═══ Data excerpts

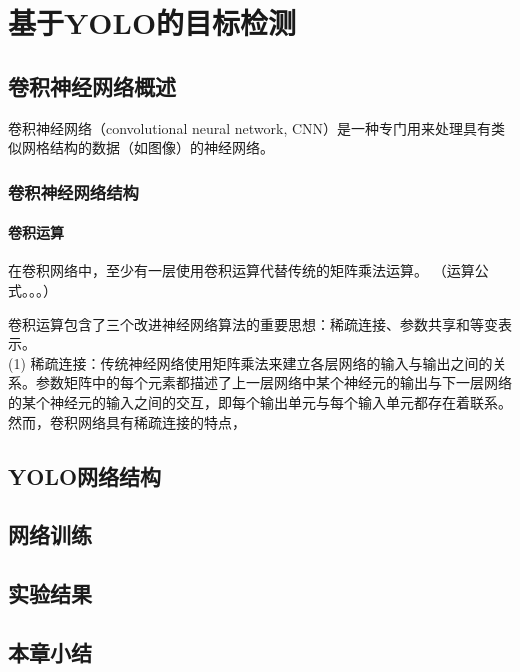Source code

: 
\chapter{基于YOLO的目标检测}

\section{卷积神经网络概述}
卷积神经网络（convolutional neural network, CNN）\cite{lecun1989}是一种专门用来处理具有类似网格结构的数据（如图像）的神经网络\cite{Goodfellow-et-al-2016}。
\subsection{卷积神经网络结构}
\subsubsection{卷积运算}
在卷积网络中，至少有一层使用卷积运算代替传统的矩阵乘法运算。
（运算公式。。。）

卷积运算包含了三个改进神经网络算法的重要思想：稀疏连接、参数共享和等变表示。\\
(1) 稀疏连接：传统神经网络使用矩阵乘法来建立各层网络的输入与输出之间的关系。参数矩阵中的每个元素都描述了上一层网络中某个神经元的输出与下一层网络的某个神经元的输入之间的交互，即每个输出单元与每个输入单元都存在着联系。然而，卷积网络具有稀疏连接的特点，


\section{YOLO网络结构}

\section{网络训练}

\section{实验结果}

\section{本章小结}






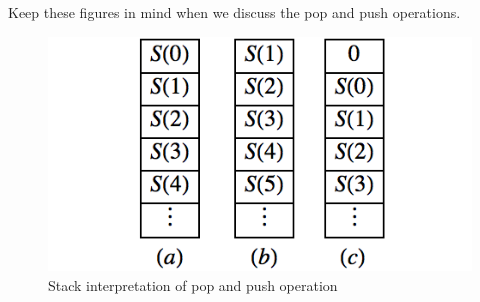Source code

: \documentclass[10pt,]{book}
\theoremstyle{plain}
\theoremstyle{definition}
\theoremstyle{definition}
\theoremstyle{definition}
\theoremstyle{definition}
\numberwithin{equation}{section}
\begin{document}
Keep these figures in mind when we discuss the pop and push operations.%
\leavevmode%
\begin{figure}
\centering
\includegraphics[width=1\linewidth]{images/fig-pop-push.png}
\caption{Stack interpretation of pop and push operation\label{fig-pop-push}}
\end{figure}
\end{document}
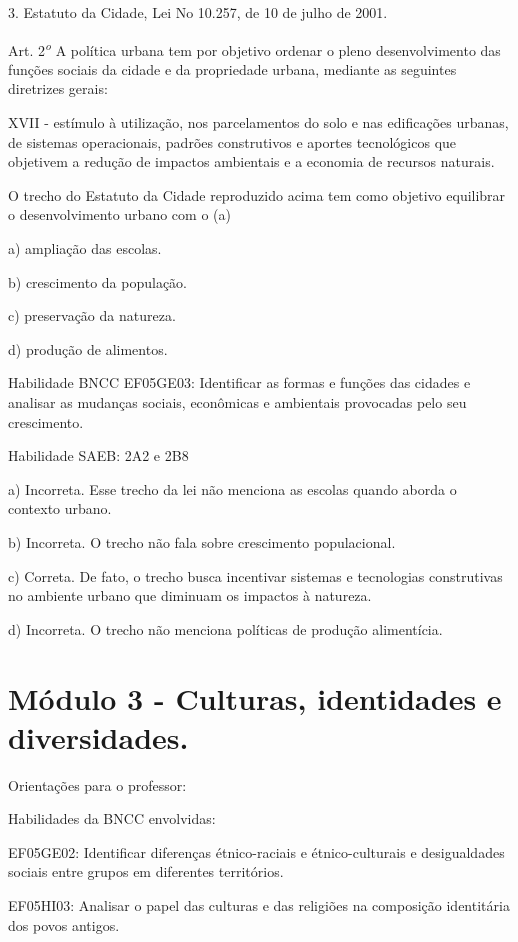 3. Estatuto da Cidade, Lei No 10.257, de 10 de julho de 2001.

Art. 2\textsuperscript{\emph{o}} A política urbana tem por objetivo
ordenar o pleno desenvolvimento das funções sociais da cidade e da
propriedade urbana, mediante as seguintes diretrizes gerais:

XVII - estímulo à utilização, nos parcelamentos do solo e nas
edificações urbanas, de sistemas operacionais, padrões construtivos e
aportes tecnológicos que objetivem a redução de impactos ambientais e a
economia de recursos naturais.

O trecho do Estatuto da Cidade reproduzido acima tem como objetivo
equilibrar o desenvolvimento urbano com o (a)

a) ampliação das escolas.

b) crescimento da população.

c) preservação da natureza.

d) produção de alimentos.

Habilidade BNCC EF05GE03: Identificar as formas e funções das cidades e
analisar as mudanças sociais, econômicas e ambientais provocadas pelo
seu crescimento.

Habilidade SAEB: 2A2 e 2B8

a) Incorreta. Esse trecho da lei não menciona as escolas quando aborda o
contexto urbano.

b) Incorreta. O trecho não fala sobre crescimento populacional.

c) Correta. De fato, o trecho busca incentivar sistemas e tecnologias
construtivas no ambiente urbano que diminuam os impactos à natureza.

d) Incorreta. O trecho não menciona políticas de produção alimentícia.

\section{Módulo 3 - Culturas, identidades e
diversidades.}\label{muxf3dulo-3---culturas-identidades-e-diversidades.}

Orientações para o professor:

Habilidades da BNCC envolvidas:

EF05GE02: Identificar diferenças étnico-raciais e étnico-culturais e
desigualdades sociais entre grupos em diferentes territórios.

EF05HI03: Analisar o papel das culturas e das religiões na composição
identitária dos povos antigos.

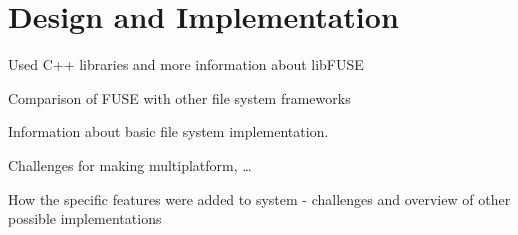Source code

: \chapter{Design and Implementation}

Used C++ libraries and more information about libFUSE

Comparison of FUSE with other file system frameworks

Information about basic file system implementation.

Challenges for making multiplatform, \ldots

How the specific features were added to system - challenges and overview of other possible implementations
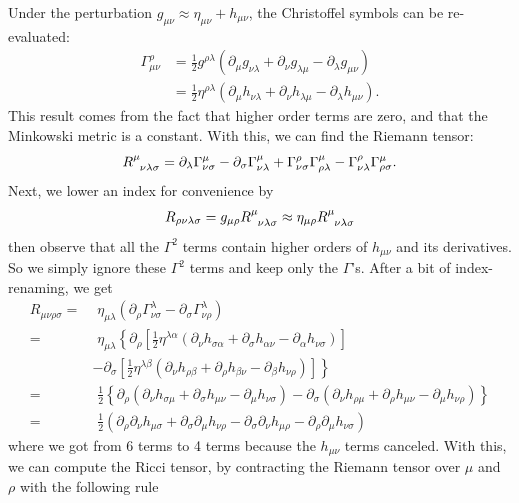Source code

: \documentclass{book}
\numberwithin{equation}{section}
\theoremstyle{definition}
\newcommand{\p}{\partial}
\newcommand{\nn}{\nonumber}
\newcommand{\f}[2]{\frac{#1}{#2}}
\newcommand{\lp}{\left(}
\newcommand{\rp}{\right)}
\newcommand{\lb}{\left[}
\newcommand{\rb}{\right]}
\newcommand{\lc}{\left\{}
\newcommand{\rc}{\right\}}
\begin{document}
Under the perturbation $g_{\mu\nu} \approx \eta_{\mu\nu} + h_{\mu\nu}$, the Christoffel symbols can be re-evaluated:
\begin{align}
\Gamma^{\rho}_{\mu\nu} &= \f{1}{2}g^{\rho\lambda} \lp \p_\mu g_{\nu\lambda} + \p_\nu g_{\lambda\mu} - \p_\lambda g_{\mu\nu} \rp \\ 
&= \f{1}{2}\eta^{\rho\lambda}\lp \p_\mu h_{\nu\lambda} + \p_\nu h_{\lambda\mu} - \p_\lambda h_{\mu\nu} \rp.
\end{align}
This result comes from the fact that higher order terms are zero, and that the Minkowski metric is a constant. With this, we can find the Riemann tensor:
\begin{align}
\tensor{R}{^\mu_{\nu\lambda\sigma}}= \p_\lambda \Gamma^\mu_{\nu\sigma} - \p_\sigma \Gamma^\mu_{\nu\lambda} + \Gamma^{\rho}_{\nu\sigma} \Gamma^{\mu}_{\rho\lambda}- \Gamma^{\rho}_{\nu\lambda} \Gamma^{\mu}_{\rho\sigma}.
\end{align}
Next, we lower an index for convenience by 
\begin{align}
R_{\rho\nu\lambda\sigma} = g_{\mu\rho} \tensor{R}{^\mu_{\nu\lambda\sigma}} \approx \eta_{\mu\rho} \tensor{R}{^\mu_{\nu\lambda\sigma}}
\end{align}
then observe that all the $\Gamma^2$ terms contain higher orders of $h_{\mu\nu}$ and its derivatives. So we simply ignore these $\Gamma^2$ terms and keep only the $\Gamma$'s. After a bit of index-renaming, we get
\begin{align}
R_{\mu\nu\rho\sigma} =&\,\,\eta_{\mu\lambda}\lp \p_\rho \Gamma^\lambda_{\nu\sigma} - \p_\sigma \Gamma^\lambda_{\nu\rho} \rp\\
=&\,\, \eta_{\mu\lambda}\lc \p_\rho 
\lb 
\f{1}{2}\eta^{\lambda\alpha}\lp \p_\nu h_{\sigma\alpha} + \p_\sigma h_{\alpha\nu} - \p_\alpha h_{\nu\sigma} \rp
\rb \right. \nn \\
&\left.- \p_\sigma 
\lb 
\f{1}{2}\eta^{\lambda\beta}\lp \p_\nu h_{\rho\beta} + \p_\rho h_{\beta\nu} - \p_\beta h_{\nu\rho} \rp
\rb  
\rc\\
=&\,\, \f{1}{2}\lc 
\p_\rho \lp \p_\nu h_{\sigma\mu} + \p_\sigma h_{\mu\nu} - \p_\mu h_{\nu\sigma} \rp
-
\p_\sigma\lp \p_\nu h_{\rho\mu} + \p_\rho h_{\mu\nu} - \p_\mu h_{\nu\rho} \rp
\rc\\
=& \,\, \boxed{\f{1}{2}\lp \p_\rho\p_\nu h_{\mu\sigma} + \p_\sigma\p_\mu h_{\nu\rho} - \p_\sigma\p_\nu h_{\mu\rho} - \p_\rho \p_\mu h_{\nu\sigma} \rp}
\end{align}
where we got from 6 terms to 4 terms because the $h_{\mu\nu}$ terms canceled. With this, we can compute the Ricci tensor, by contracting the Riemann tensor over $\mu$ and $\rho$ with the following rule
\end{document}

══════

Every record must be duplicated exactly, except for the pictures, which are left out.

Source code

: 
\chapter{基于YOLO的目标检测}

\section{卷积神经网络概述}
卷积神经网络（convolutional neural network, CNN）\cite{lecun1989}是一种专门用来处理具有类似网格结构的数据（如图像）的神经网络\cite{Goodfellow-et-al-2016}。
\subsection{卷积神经网络结构}
\subsubsection{卷积运算}
在卷积网络中，至少有一层使用卷积运算代替传统的矩阵乘法运算。
（运算公式。。。）

卷积运算包含了三个改进神经网络算法的重要思想：稀疏连接、参数共享和等变表示。\\
(1) 稀疏连接：传统神经网络使用矩阵乘法来建立各层网络的输入与输出之间的关系。参数矩阵中的每个元素都描述了上一层网络中某个神经元的输出与下一层网络的某个神经元的输入之间的交互，即每个输出单元与每个输入单元都存在着联系。然而，卷积网络具有稀疏连接的特点，


\section{YOLO网络结构}

\section{网络训练}

\section{实验结果}

\section{本章小结}






Source code

: \documentclass[10pt,]{book}
\theoremstyle{plain}
\theoremstyle{definition}
\theoremstyle{definition}
\theoremstyle{definition}
\theoremstyle{definition}
\numberwithin{equation}{section}
\begin{document}
Keep these figures in mind when we discuss the pop and push operations.%
\leavevmode%
\begin{figure}
\centering
\includegraphics[width=1\linewidth]{images/fig-pop-push.png}
\caption{Stack interpretation of pop and push operation\label{fig-pop-push}}
\end{figure}
\end{document}
 3. Estatuto da Cidade, Lei No 10.257, de 10 de julho de 2001.

Art. 2\textsuperscript{\emph{o}} A política urbana tem por objetivo
ordenar o pleno desenvolvimento das funções sociais da cidade e da
propriedade urbana, mediante as seguintes diretrizes gerais:

XVII - estímulo à utilização, nos parcelamentos do solo e nas
edificações urbanas, de sistemas operacionais, padrões construtivos e
aportes tecnológicos que objetivem a redução de impactos ambientais e a
economia de recursos naturais.

O trecho do Estatuto da Cidade reproduzido acima tem como objetivo
equilibrar o desenvolvimento urbano com o (a)

a) ampliação das escolas.

b) crescimento da população.

c) preservação da natureza.

d) produção de alimentos.

Habilidade BNCC EF05GE03: Identificar as formas e funções das cidades e
analisar as mudanças sociais, econômicas e ambientais provocadas pelo
seu crescimento.

Habilidade SAEB: 2A2 e 2B8

a) Incorreta. Esse trecho da lei não menciona as escolas quando aborda o
contexto urbano.

b) Incorreta. O trecho não fala sobre crescimento populacional.

c) Correta. De fato, o trecho busca incentivar sistemas e tecnologias
construtivas no ambiente urbano que diminuam os impactos à natureza.

d) Incorreta. O trecho não menciona políticas de produção alimentícia.

\section{Módulo 3 - Culturas, identidades e
diversidades.}\label{muxf3dulo-3---culturas-identidades-e-diversidades.}

Orientações para o professor:

Habilidades da BNCC envolvidas:

EF05GE02: Identificar diferenças étnico-raciais e étnico-culturais e
desigualdades sociais entre grupos em diferentes territórios.

EF05HI03: Analisar o papel das culturas e das religiões na composição
identitária dos povos antigos.

Source code

: \chapter{Design and Implementation}

Used C++ libraries and more information about libFUSE

Comparison of FUSE with other file system frameworks

Information about basic file system implementation.

Challenges for making multiplatform, \ldots

How the specific features were added to system - challenges and overview of other possible implementations
Source code

: \documentclass{book}
\numberwithin{equation}{section}
\theoremstyle{definition}
\newcommand{\p}{\partial}
\newcommand{\nn}{\nonumber}
\newcommand{\f}[2]{\frac{#1}{#2}}
\newcommand{\lp}{\left(}
\newcommand{\rp}{\right)}
\newcommand{\lb}{\left[}
\newcommand{\rb}{\right]}
\newcommand{\lc}{\left\{}
\newcommand{\rc}{\right\}}
\begin{document}
Under the perturbation $g_{\mu\nu} \approx \eta_{\mu\nu} + h_{\mu\nu}$, the Christoffel symbols can be re-evaluated:
\begin{align}
\Gamma^{\rho}_{\mu\nu} &= \f{1}{2}g^{\rho\lambda} \lp \p_\mu g_{\nu\lambda} + \p_\nu g_{\lambda\mu} - \p_\lambda g_{\mu\nu} \rp \\ 
&= \f{1}{2}\eta^{\rho\lambda}\lp \p_\mu h_{\nu\lambda} + \p_\nu h_{\lambda\mu} - \p_\lambda h_{\mu\nu} \rp.
\end{align}
This result comes from the fact that higher order terms are zero, and that the Minkowski metric is a constant. With this, we can find the Riemann tensor:
\begin{align}
\tensor{R}{^\mu_{\nu\lambda\sigma}}= \p_\lambda \Gamma^\mu_{\nu\sigma} - \p_\sigma \Gamma^\mu_{\nu\lambda} + \Gamma^{\rho}_{\nu\sigma} \Gamma^{\mu}_{\rho\lambda}- \Gamma^{\rho}_{\nu\lambda} \Gamma^{\mu}_{\rho\sigma}.
\end{align}
Next, we lower an index for convenience by 
\begin{align}
R_{\rho\nu\lambda\sigma} = g_{\mu\rho} \tensor{R}{^\mu_{\nu\lambda\sigma}} \approx \eta_{\mu\rho} \tensor{R}{^\mu_{\nu\lambda\sigma}}
\end{align}
then observe that all the $\Gamma^2$ terms contain higher orders of $h_{\mu\nu}$ and its derivatives. So we simply ignore these $\Gamma^2$ terms and keep only the $\Gamma$'s. After a bit of index-renaming, we get
\begin{align}
R_{\mu\nu\rho\sigma} =&\,\,\eta_{\mu\lambda}\lp \p_\rho \Gamma^\lambda_{\nu\sigma} - \p_\sigma \Gamma^\lambda_{\nu\rho} \rp\\
=&\,\, \eta_{\mu\lambda}\lc \p_\rho 
\lb 
\f{1}{2}\eta^{\lambda\alpha}\lp \p_\nu h_{\sigma\alpha} + \p_\sigma h_{\alpha\nu} - \p_\alpha h_{\nu\sigma} \rp
\rb \right. \nn \\
&\left.- \p_\sigma 
\lb 
\f{1}{2}\eta^{\lambda\beta}\lp \p_\nu h_{\rho\beta} + \p_\rho h_{\beta\nu} - \p_\beta h_{\nu\rho} \rp
\rb  
\rc\\
=&\,\, \f{1}{2}\lc 
\p_\rho \lp \p_\nu h_{\sigma\mu} + \p_\sigma h_{\mu\nu} - \p_\mu h_{\nu\sigma} \rp
-
\p_\sigma\lp \p_\nu h_{\rho\mu} + \p_\rho h_{\mu\nu} - \p_\mu h_{\nu\rho} \rp
\rc\\
=& \,\, \boxed{\f{1}{2}\lp \p_\rho\p_\nu h_{\mu\sigma} + \p_\sigma\p_\mu h_{\nu\rho} - \p_\sigma\p_\nu h_{\mu\rho} - \p_\rho \p_\mu h_{\nu\sigma} \rp}
\end{align}
where we got from 6 terms to 4 terms because the $h_{\mu\nu}$ terms canceled. With this, we can compute the Ricci tensor, by contracting the Riemann tensor over $\mu$ and $\rho$ with the following rule
\end{document}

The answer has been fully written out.